Our discussion of flexible translation between Swedish and Norwegian is based on unpublished work by [Dyvik1992]. The standard references on sign-based approaches to linguistic representation are [Pollard and Sag1987,Pollard and Sag1993]. The view of constraint based translation that we describe is loosely modelled on that used in `Shake and Bake' [Whitelock1992,Beaven1992]. See [Kaplan et al. 1989], [Sadler1991] and [Sadler1993] for a slightly different approach. General discussion of how multi-dimensional representations can be used in MT can be found in [Sadler and Arnold1993].
On knowledge-based MT see [Goodman and Nirenburg1991], and the special issue of the journal Machine Translation, [Goodman1989].
On the processing of corpora, and their use in linguistics generally, see [Garside et al. 1987], and [Aijmer and Altenberg1991].
The idea of example-based MT was first discussed in a paper by Nagao [Nagao1984]. For a review of more recent work along these lines, see [Somers1992].

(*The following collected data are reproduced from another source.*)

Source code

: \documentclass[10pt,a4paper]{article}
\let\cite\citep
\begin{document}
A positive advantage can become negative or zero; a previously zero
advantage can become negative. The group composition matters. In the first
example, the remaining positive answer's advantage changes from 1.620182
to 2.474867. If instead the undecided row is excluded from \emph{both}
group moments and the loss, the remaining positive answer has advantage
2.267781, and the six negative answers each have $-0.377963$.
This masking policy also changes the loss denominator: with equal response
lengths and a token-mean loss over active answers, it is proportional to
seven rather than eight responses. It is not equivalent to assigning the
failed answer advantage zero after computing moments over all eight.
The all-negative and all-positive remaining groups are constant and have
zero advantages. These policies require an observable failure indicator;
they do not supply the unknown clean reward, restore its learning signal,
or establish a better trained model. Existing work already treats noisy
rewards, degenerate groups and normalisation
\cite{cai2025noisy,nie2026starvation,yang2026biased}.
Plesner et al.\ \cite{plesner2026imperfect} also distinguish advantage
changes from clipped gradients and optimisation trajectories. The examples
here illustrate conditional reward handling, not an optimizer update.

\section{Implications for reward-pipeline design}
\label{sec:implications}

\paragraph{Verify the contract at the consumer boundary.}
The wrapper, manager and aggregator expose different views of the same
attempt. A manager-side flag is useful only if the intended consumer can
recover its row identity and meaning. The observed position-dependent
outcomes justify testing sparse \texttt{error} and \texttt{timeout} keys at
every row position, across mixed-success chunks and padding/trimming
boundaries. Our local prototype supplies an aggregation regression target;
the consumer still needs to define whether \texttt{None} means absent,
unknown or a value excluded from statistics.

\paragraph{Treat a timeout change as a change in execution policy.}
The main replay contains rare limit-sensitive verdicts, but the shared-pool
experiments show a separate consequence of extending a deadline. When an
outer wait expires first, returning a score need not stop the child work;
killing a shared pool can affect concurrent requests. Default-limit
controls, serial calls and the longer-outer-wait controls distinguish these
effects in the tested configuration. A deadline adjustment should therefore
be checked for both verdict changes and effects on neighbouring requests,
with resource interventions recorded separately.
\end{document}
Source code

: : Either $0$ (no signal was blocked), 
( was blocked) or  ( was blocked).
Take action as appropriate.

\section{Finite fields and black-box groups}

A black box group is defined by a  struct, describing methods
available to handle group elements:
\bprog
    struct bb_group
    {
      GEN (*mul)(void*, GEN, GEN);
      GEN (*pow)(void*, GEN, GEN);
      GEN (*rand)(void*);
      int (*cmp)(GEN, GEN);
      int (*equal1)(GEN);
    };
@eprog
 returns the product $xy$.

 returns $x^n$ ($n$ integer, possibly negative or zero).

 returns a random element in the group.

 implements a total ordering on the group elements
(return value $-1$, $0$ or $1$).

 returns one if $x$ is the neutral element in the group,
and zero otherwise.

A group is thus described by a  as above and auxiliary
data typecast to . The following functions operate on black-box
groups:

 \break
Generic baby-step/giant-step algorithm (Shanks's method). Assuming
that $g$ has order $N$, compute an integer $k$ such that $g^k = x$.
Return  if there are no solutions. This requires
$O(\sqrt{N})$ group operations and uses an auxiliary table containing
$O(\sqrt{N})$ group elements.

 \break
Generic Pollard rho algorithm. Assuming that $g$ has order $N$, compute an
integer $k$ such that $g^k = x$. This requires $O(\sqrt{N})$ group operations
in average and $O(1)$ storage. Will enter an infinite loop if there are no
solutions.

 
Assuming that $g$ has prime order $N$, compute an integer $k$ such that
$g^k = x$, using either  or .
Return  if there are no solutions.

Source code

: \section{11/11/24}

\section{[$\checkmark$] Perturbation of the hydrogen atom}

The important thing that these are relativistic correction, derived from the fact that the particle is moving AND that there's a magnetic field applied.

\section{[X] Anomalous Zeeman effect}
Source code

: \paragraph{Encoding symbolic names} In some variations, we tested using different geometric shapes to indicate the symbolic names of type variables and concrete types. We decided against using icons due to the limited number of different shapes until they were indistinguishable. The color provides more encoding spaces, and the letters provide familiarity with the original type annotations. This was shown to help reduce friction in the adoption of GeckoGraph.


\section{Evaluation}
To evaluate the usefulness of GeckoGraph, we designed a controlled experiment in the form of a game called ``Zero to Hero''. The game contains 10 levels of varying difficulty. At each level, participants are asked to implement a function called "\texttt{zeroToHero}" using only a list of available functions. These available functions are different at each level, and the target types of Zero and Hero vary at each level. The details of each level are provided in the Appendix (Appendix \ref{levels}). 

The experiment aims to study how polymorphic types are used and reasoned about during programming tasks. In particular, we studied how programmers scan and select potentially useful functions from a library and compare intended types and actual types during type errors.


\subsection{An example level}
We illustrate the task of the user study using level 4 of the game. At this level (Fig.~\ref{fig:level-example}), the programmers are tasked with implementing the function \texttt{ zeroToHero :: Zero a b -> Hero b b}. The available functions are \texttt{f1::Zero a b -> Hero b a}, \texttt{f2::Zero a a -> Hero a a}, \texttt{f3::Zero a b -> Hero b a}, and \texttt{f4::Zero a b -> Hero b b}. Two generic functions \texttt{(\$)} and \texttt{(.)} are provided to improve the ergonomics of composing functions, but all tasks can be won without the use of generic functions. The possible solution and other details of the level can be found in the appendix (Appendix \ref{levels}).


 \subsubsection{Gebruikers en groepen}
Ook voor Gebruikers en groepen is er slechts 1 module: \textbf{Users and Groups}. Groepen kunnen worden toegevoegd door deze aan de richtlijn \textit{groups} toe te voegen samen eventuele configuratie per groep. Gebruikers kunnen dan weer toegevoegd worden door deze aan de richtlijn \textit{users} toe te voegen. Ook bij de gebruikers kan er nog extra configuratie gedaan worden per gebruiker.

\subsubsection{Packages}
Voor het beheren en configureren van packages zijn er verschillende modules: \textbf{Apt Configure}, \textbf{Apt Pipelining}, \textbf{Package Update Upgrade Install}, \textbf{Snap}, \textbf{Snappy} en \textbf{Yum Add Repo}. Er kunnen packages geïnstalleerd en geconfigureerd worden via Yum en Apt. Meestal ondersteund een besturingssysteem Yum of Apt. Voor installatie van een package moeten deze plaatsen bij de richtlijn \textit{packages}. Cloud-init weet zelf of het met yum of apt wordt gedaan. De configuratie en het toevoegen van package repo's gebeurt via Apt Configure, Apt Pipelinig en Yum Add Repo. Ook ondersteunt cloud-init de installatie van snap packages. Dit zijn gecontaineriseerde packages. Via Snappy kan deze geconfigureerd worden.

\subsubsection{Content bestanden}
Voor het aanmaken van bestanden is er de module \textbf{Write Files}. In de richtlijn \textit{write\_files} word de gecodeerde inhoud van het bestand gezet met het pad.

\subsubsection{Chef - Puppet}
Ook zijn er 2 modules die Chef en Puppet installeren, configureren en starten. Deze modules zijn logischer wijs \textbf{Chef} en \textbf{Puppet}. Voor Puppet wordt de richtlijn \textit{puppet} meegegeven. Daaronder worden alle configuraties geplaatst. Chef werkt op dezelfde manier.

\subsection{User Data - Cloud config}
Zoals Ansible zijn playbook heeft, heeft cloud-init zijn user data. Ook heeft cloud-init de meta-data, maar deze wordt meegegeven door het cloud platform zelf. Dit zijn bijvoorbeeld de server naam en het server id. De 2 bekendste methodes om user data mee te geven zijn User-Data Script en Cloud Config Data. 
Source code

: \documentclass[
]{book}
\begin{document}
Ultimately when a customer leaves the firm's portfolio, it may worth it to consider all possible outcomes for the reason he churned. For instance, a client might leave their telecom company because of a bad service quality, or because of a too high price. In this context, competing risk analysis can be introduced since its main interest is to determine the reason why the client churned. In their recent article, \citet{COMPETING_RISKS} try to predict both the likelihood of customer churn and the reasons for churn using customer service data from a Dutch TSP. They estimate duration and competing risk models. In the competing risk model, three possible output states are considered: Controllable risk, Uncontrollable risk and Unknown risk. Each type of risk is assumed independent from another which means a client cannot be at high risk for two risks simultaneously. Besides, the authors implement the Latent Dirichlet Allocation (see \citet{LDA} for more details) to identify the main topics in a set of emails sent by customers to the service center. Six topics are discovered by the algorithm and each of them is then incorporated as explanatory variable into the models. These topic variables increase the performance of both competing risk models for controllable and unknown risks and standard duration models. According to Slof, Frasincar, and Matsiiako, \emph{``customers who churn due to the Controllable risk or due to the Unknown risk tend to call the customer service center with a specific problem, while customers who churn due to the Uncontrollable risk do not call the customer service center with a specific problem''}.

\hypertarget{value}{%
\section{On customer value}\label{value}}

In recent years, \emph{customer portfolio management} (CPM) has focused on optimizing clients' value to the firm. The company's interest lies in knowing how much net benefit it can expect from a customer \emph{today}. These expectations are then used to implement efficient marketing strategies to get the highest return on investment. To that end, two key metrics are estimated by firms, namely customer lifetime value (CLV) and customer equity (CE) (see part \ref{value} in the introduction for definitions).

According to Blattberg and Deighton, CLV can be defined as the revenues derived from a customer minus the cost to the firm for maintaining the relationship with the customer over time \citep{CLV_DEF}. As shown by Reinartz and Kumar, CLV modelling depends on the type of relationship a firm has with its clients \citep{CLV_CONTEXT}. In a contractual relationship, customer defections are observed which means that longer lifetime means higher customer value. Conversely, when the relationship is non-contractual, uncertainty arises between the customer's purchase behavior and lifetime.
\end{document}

The pure statistical approach to MT is based on the work of a team at IBM , see for example [Brown et al. 1990]. As regards aligned, bilingual corpora, the most common form of alignment takes the sentence to be the organizing unit for chunking, see [Brown et al. 1991] and [Gale and Church1991b] for relevant discussion. On automatic extraction of word correspondences across bitext, see [Gale and Church1991a]. Techniques involving the use of corpus resources for automatic sense disambiguation have also been explored within the DLT project, see [Sadler1989].
The translation of no, which was described around
page above, is discussed by
[Sumita et al.
1990].
The discussion of o-negaishimasu is from
[Furuse and Iida1992b], see also
[Furuse and Iida1992a], and [Sumita and Iida1991].
The frame for computer on page
above is taken from [Goodman and Nirenburg1991, page 25,].
For up to date reports on research in the field of MT, there are several journals, and several major international conferences. The specialist Journal is Machine Translation, edited by Sergei Nirenburg, from Carnegie Mellon University in Pittsburg, USA, and published by Kluwer Academic Publishers. However, the journal Computational Linguistics, published by the MIT Press for the Association for Computational Linguistics (ACL), also publishes research which is directly about MT.
The specialist conference for research on MT is called TMI ---
for `Theoretical and Methodological Issues (in Machine Translation)'.
This has been held every two years since 1986, and proceedings are
published ([TMI11985],[TMI21988][TMI31990],[TMI41992]). Many of
the papers in the last
of these are directly or indirectly about the issue of `rationalist'
(i.e. rule-based ) vs. empirical approaches to MT.
The proceedings of
the main Computational Linguistics conferences, namely ( COLING),
the conferences of the Association for Computational Linguistics
(ACL) and the conferences of the European Chapters of the ACL, also
contain a high percentage of papers about MT. ACL conferences are held
annually in the USA (for example, [ACL281990,ACL291991,ACL301992]). The EACL
conferences are held biennially,
[EACL11983,EACL21985,EACL31987,EACL41989,EACL51991], as is COLING:
Coling 84 [Coling841984] was held in Stanford, California,
COLING 86 [Coling861986] in
Bonn, Coling 88
[Coling881988]
in
Budapest,
Coling 90 [Coling901990] in Helsinki, and
Coling 92 [Coling921992] was held in Nantes.